> _INPUT MATERIAL_:
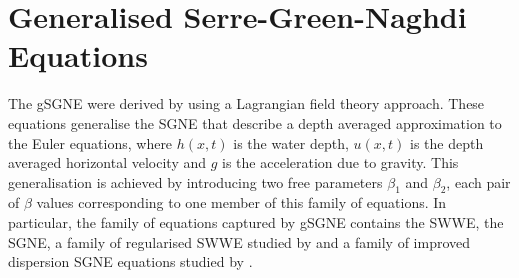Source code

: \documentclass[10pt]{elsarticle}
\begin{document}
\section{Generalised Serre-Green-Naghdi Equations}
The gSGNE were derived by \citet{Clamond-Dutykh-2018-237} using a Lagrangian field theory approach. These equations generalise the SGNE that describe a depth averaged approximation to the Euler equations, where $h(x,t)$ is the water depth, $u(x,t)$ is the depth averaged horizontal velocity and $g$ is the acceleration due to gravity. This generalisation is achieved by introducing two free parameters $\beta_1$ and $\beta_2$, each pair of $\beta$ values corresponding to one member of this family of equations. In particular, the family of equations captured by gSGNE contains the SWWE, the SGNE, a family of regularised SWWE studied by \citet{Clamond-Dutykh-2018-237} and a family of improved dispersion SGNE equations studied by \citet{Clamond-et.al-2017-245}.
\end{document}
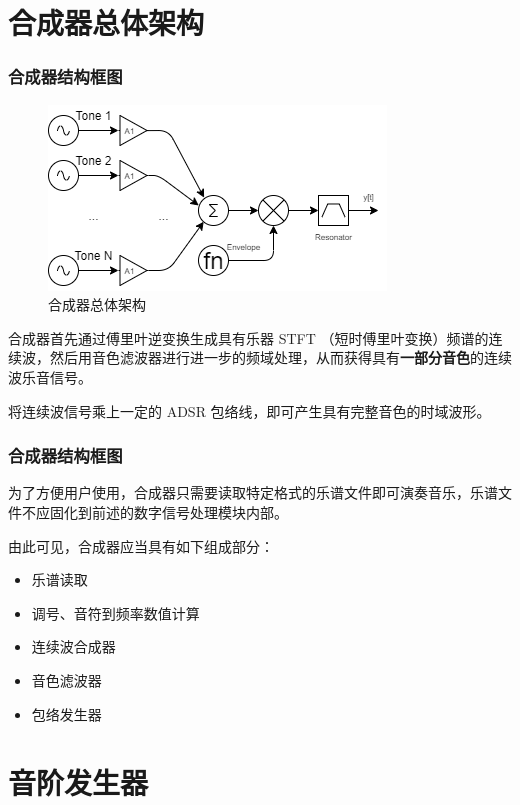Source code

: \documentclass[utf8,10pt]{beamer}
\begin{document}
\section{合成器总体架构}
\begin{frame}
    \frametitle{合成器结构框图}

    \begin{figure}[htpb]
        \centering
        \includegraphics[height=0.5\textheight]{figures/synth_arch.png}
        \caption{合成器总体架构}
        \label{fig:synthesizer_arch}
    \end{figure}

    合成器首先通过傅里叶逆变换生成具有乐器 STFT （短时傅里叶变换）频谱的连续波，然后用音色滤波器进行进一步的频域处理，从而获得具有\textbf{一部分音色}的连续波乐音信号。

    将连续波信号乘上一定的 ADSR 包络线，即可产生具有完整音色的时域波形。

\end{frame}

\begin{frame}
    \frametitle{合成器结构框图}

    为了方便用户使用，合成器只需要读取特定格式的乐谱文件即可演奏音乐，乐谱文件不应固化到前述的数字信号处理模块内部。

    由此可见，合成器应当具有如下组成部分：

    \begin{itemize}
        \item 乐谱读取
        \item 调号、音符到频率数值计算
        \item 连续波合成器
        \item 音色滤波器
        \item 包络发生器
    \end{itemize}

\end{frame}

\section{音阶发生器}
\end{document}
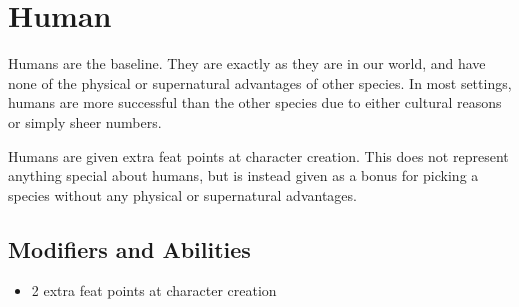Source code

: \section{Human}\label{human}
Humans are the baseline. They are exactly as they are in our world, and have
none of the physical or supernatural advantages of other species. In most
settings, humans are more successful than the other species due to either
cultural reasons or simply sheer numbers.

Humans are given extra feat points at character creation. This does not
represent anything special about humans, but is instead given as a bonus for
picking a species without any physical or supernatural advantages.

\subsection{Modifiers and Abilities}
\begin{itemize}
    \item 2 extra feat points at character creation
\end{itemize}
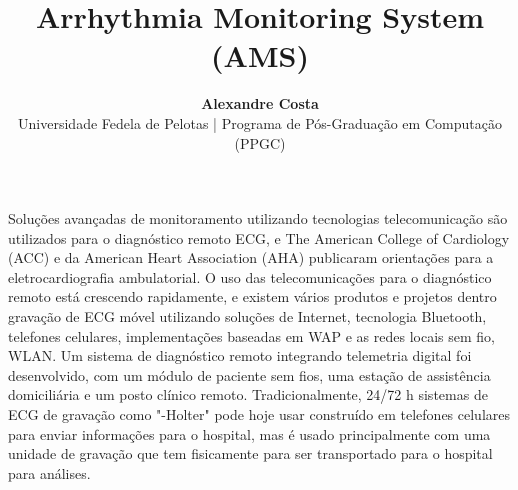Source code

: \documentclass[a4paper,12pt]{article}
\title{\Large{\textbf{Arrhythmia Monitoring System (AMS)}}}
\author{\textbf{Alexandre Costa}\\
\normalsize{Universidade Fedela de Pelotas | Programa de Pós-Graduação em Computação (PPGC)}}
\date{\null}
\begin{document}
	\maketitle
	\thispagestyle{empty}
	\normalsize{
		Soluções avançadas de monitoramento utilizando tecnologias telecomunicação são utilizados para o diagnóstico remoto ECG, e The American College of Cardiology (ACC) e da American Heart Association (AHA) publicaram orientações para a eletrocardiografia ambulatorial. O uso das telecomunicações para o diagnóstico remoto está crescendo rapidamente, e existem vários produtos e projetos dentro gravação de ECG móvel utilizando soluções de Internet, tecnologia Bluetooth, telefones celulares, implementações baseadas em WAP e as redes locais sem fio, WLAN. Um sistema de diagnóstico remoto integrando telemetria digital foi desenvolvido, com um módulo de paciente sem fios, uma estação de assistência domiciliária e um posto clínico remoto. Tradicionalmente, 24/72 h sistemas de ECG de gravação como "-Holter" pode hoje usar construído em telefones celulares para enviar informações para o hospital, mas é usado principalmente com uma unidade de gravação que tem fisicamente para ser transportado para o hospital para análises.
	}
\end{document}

> _EXERCISE OBJECTIVE_: Give the count of lines in the records above that hold the string "advantages", and only that count.

> _WRITTEN ANSWER_: 2